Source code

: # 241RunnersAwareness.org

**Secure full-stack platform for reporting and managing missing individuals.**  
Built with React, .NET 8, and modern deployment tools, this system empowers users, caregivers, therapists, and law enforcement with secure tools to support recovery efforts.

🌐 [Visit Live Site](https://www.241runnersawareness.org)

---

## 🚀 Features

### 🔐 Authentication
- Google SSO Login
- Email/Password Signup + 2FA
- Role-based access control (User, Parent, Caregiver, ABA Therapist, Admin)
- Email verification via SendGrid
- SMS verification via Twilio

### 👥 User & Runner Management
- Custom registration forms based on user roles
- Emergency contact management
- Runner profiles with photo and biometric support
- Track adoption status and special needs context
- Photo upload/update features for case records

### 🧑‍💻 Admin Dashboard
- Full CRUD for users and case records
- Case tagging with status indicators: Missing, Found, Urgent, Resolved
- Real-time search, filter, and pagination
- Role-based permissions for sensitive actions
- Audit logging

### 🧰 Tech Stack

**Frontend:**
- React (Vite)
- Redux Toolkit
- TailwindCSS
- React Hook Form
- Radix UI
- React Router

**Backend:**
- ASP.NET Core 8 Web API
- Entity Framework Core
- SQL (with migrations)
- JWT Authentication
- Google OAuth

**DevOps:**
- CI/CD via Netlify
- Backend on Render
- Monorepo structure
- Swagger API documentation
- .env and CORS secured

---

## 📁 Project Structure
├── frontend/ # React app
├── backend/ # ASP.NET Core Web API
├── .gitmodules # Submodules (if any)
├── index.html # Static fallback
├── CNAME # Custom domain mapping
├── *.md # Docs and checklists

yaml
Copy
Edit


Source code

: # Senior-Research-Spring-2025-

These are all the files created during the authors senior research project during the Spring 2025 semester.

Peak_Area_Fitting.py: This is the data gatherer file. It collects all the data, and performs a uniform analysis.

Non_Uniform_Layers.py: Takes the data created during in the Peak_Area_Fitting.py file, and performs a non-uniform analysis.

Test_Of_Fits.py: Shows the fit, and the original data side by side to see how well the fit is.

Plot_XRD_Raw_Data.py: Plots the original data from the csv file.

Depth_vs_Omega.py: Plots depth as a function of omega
● ● ●
**What to do:** Give only how many lines above hold "Plots".

**Solved problem:** 2